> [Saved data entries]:
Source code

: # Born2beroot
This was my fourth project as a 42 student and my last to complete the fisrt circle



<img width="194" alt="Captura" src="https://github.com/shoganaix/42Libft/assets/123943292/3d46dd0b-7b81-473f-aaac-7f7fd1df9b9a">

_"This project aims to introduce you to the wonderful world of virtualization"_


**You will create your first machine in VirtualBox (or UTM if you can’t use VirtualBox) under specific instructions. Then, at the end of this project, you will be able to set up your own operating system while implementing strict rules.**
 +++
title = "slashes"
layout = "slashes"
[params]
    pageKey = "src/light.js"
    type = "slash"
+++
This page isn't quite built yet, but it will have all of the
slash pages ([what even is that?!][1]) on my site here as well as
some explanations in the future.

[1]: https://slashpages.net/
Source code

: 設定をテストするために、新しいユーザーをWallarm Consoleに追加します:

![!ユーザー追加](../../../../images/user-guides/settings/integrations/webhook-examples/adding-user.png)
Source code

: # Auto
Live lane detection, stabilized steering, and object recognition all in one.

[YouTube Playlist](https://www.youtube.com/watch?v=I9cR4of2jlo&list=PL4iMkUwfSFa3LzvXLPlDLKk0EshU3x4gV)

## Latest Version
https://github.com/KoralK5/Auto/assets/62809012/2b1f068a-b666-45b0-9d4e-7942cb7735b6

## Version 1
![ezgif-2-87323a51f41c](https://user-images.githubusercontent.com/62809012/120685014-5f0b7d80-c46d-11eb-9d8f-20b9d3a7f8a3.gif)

==

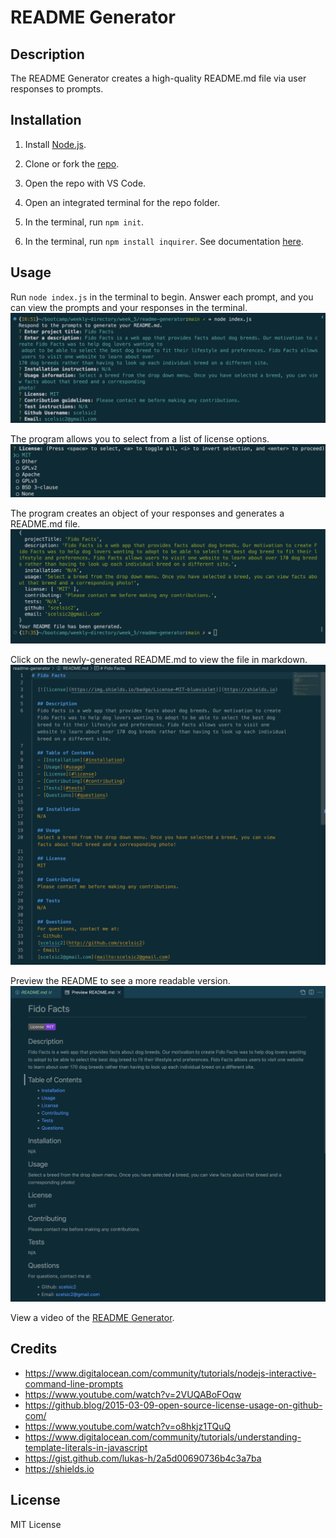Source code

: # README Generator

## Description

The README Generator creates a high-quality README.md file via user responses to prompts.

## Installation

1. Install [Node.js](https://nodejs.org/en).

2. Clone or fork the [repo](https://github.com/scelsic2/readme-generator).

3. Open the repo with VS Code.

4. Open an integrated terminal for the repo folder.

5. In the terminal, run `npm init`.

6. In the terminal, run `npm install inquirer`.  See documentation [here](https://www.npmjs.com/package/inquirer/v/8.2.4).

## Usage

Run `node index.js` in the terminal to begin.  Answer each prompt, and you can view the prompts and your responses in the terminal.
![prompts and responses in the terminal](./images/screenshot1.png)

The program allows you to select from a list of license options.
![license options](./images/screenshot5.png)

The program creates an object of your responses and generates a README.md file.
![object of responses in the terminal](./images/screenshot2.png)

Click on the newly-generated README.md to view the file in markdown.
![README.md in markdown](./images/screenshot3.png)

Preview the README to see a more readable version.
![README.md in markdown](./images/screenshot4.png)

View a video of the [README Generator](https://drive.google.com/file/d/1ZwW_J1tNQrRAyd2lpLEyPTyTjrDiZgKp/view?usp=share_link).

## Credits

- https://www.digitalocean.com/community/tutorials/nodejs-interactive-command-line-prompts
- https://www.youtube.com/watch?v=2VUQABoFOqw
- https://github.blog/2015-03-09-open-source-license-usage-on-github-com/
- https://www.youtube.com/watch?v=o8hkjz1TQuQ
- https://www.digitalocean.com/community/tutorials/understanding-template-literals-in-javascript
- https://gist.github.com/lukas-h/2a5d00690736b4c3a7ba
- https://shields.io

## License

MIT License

> [WHAT THE TASK REQUIRES]:
Look above for the line that contains "Click on the". Starting there, transcribe every line exactly until you have copied the line that contains "MIT License".

> [SOLUTION]:
Click on the newly-generated README.md to view the file in markdown.
![README.md in markdown](./images/screenshot3.png)

Preview the README to see a more readable version.
![README.md in markdown](./images/screenshot4.png)

View a video of the [README Generator](https://drive.google.com/file/d/1ZwW_J1tNQrRAyd2lpLEyPTyTjrDiZgKp/view?usp=share_link).

## Credits

- https://www.digitalocean.com/community/tutorials/nodejs-interactive-command-line-prompts
- https://www.youtube.com/watch?v=2VUQABoFOqw
- https://github.blog/2015-03-09-open-source-license-usage-on-github-com/
- https://www.youtube.com/watch?v=o8hkjz1TQuQ
- https://www.digitalocean.com/community/tutorials/understanding-template-literals-in-javascript
- https://gist.github.com/lukas-h/2a5d00690736b4c3a7ba
- https://shields.io

## License

MIT License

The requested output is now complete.